* **WORK INSTRUCTION**: From the entries below, return only the lines starting at the one that contains "## 🎯 **Features**" and ending at the one that contains "## 🔍 **How It Works**", exactly as they stand.

* **DATA RECORDS**:
- Opening Delimiter -

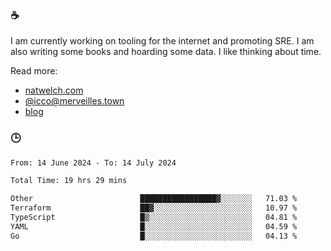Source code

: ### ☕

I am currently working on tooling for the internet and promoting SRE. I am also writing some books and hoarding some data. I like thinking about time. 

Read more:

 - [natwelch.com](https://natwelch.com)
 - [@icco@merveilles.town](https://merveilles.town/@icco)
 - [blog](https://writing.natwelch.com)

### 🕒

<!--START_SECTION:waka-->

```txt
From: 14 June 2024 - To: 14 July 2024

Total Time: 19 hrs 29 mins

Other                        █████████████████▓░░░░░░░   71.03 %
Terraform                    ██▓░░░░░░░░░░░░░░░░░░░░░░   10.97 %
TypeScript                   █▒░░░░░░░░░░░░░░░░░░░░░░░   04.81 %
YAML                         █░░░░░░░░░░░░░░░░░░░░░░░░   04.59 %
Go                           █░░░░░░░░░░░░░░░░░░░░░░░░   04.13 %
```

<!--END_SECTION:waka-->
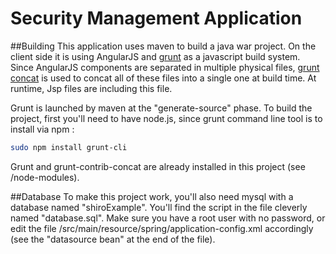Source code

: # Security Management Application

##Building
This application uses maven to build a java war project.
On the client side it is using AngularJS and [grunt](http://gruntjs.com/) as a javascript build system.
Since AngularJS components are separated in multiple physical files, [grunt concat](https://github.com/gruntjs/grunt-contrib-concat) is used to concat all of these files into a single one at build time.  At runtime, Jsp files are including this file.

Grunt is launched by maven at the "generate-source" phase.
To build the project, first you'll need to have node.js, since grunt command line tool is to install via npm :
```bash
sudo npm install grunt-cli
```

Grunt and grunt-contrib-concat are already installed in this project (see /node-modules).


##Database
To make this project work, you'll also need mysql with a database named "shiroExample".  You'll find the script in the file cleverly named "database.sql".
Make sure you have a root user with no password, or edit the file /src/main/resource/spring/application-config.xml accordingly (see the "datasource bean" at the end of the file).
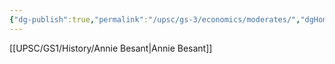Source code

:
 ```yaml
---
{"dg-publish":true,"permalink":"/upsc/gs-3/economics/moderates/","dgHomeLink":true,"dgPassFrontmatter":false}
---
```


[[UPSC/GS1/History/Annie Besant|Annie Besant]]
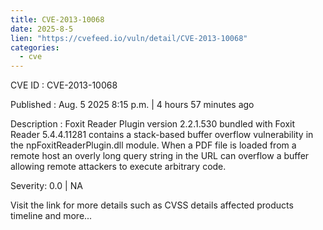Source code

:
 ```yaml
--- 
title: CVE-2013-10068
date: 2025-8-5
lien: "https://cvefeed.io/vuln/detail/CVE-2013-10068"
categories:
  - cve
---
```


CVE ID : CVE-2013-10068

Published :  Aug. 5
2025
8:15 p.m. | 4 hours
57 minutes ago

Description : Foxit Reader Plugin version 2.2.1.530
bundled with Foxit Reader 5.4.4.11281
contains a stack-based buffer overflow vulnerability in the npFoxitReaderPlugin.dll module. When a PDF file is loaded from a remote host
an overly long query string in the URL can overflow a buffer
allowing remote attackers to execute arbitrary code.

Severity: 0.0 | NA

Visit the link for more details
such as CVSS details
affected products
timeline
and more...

- Closing Delimiter -
- Opening Delimiter -

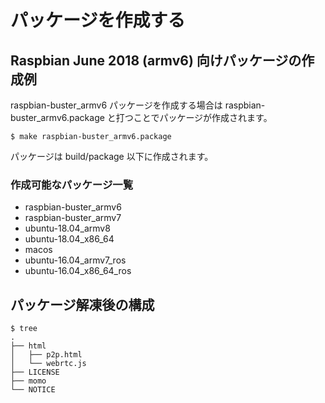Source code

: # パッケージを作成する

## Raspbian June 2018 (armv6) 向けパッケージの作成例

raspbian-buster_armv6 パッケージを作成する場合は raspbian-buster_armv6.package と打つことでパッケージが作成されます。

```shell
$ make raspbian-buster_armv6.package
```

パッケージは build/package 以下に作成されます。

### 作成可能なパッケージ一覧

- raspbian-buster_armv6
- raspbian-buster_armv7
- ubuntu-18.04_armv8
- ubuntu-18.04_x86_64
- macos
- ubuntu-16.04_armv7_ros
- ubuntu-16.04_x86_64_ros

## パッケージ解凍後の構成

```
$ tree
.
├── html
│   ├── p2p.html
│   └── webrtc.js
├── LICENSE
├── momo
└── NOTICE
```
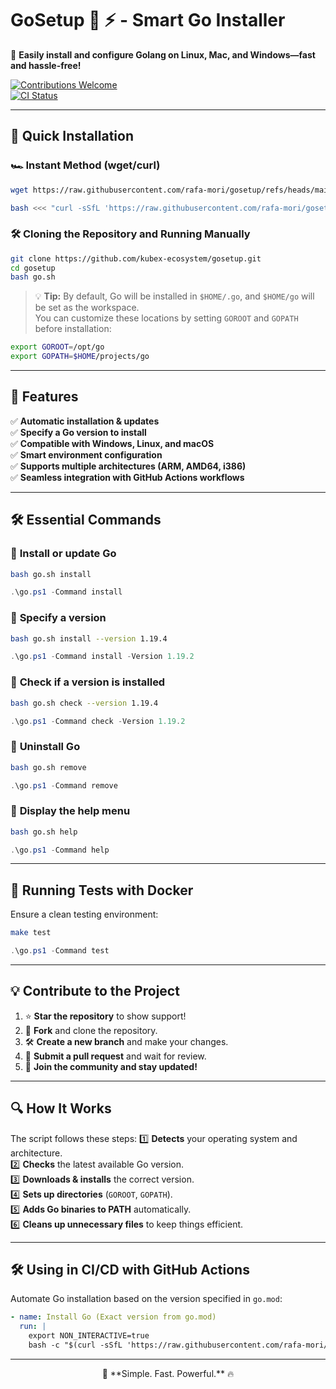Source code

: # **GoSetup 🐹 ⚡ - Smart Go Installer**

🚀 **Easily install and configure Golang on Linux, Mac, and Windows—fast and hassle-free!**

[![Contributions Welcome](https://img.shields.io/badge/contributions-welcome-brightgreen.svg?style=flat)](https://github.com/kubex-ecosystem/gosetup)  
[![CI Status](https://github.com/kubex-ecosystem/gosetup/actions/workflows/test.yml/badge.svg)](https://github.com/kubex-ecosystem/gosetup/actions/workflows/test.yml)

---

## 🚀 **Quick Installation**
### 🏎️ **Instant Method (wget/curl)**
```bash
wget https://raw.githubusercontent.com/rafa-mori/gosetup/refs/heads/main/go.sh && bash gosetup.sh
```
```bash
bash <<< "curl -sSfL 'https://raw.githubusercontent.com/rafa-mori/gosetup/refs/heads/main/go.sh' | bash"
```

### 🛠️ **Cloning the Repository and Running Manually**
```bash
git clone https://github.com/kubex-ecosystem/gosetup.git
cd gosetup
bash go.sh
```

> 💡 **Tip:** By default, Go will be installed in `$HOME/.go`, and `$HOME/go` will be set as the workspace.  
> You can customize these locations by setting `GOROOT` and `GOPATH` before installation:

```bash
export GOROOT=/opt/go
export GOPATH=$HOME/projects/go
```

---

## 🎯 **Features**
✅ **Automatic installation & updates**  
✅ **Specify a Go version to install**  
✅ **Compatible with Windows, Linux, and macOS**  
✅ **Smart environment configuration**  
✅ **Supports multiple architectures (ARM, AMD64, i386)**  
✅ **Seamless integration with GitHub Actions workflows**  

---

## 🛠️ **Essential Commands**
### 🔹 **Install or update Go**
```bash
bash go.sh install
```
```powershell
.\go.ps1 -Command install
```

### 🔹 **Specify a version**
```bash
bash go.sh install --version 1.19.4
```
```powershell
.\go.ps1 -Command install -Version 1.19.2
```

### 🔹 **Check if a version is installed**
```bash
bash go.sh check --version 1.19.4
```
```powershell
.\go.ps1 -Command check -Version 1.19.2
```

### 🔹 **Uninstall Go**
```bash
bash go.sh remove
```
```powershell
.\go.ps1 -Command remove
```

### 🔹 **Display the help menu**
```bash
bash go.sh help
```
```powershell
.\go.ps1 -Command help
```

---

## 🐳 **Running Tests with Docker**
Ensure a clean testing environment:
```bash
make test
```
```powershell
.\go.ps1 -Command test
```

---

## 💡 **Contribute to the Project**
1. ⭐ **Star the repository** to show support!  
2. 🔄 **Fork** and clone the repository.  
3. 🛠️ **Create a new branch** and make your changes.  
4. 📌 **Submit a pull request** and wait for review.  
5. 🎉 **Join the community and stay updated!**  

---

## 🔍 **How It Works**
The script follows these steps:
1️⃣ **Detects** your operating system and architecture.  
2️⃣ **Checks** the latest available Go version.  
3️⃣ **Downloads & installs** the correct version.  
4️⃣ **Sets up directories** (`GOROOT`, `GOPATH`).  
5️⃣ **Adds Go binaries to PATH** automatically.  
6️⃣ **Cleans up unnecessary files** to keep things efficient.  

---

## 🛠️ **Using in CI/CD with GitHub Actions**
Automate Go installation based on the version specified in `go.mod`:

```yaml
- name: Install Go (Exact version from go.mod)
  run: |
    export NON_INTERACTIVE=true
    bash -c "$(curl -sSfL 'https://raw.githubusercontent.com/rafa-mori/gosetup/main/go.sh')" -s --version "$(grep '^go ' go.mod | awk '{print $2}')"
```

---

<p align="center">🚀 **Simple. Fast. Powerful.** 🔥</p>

- Closing Delimiter -
- Opening Delimiter -

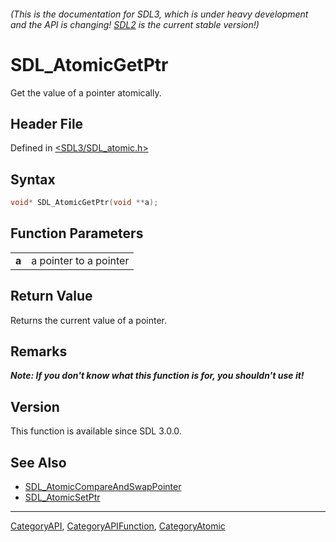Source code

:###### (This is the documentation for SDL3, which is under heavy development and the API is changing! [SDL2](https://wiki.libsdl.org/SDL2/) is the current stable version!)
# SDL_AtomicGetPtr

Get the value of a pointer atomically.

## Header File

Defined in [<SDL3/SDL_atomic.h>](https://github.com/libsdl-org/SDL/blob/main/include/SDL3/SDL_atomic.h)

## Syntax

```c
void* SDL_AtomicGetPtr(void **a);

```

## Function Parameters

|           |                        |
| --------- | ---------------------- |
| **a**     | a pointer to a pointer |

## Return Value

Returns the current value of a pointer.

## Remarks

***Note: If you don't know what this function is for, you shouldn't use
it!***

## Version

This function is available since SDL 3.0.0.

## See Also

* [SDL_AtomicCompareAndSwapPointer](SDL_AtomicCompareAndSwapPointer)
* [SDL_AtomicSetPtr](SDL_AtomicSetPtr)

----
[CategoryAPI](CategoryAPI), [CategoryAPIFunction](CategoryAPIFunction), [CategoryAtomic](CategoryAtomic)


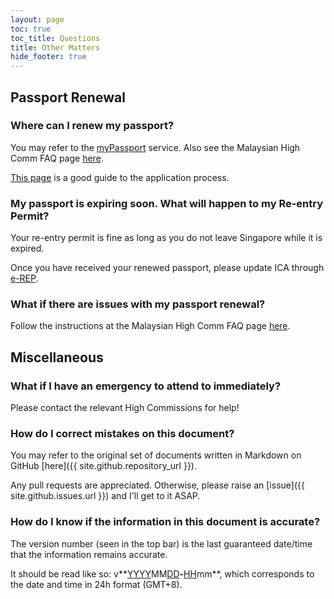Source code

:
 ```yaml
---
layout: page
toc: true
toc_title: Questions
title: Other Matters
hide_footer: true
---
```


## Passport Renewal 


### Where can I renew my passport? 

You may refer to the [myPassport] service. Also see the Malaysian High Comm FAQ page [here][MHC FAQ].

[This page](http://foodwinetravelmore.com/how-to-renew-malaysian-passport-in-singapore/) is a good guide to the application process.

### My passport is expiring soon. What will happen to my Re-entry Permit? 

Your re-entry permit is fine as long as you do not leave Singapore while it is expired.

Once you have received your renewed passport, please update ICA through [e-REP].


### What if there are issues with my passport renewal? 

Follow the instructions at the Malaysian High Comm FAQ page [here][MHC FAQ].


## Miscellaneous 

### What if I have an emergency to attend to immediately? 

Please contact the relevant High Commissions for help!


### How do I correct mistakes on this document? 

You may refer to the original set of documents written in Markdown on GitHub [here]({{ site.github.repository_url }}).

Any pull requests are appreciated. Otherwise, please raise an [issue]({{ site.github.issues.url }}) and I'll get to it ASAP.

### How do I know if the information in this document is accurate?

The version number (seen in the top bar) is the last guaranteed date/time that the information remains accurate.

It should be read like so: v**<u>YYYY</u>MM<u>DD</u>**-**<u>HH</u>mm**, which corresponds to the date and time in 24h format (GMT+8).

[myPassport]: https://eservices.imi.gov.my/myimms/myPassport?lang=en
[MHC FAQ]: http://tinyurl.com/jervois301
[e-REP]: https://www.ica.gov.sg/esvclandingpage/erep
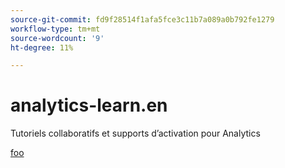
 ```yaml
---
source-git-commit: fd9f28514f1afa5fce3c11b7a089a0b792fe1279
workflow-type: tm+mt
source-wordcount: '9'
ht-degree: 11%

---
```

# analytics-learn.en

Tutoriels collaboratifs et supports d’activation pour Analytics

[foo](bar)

- Closing Delimiter -

* **ANSWER TO THIS PROBLEM**:
## 🎯 **Features**
✅ **Automatic installation & updates**  
✅ **Specify a Go version to install**  
✅ **Compatible with Windows, Linux, and macOS**  
✅ **Smart environment configuration**  
✅ **Supports multiple architectures (ARM, AMD64, i386)**  
✅ **Seamless integration with GitHub Actions workflows**  

---

## 🛠️ **Essential Commands**
### 🔹 **Install or update Go**
```bash
bash go.sh install
```
```powershell
.\go.ps1 -Command install
```

### 🔹 **Specify a version**
```bash
bash go.sh install --version 1.19.4
```
```powershell
.\go.ps1 -Command install -Version 1.19.2
```

### 🔹 **Check if a version is installed**
```bash
bash go.sh check --version 1.19.4
```
```powershell
.\go.ps1 -Command check -Version 1.19.2
```

### 🔹 **Uninstall Go**
```bash
bash go.sh remove
```
```powershell
.\go.ps1 -Command remove
```

### 🔹 **Display the help menu**
```bash
bash go.sh help
```
```powershell
.\go.ps1 -Command help
```

---

## 🐳 **Running Tests with Docker**
Ensure a clean testing environment:
```bash
make test
```
```powershell
.\go.ps1 -Command test
```

---

## 💡 **Contribute to the Project**
1. ⭐ **Star the repository** to show support!  
2. 🔄 **Fork** and clone the repository.  
3. 🛠️ **Create a new branch** and make your changes.  
4. 📌 **Submit a pull request** and wait for review.  
5. 🎉 **Join the community and stay updated!**  

---

## 🔍 **How It Works**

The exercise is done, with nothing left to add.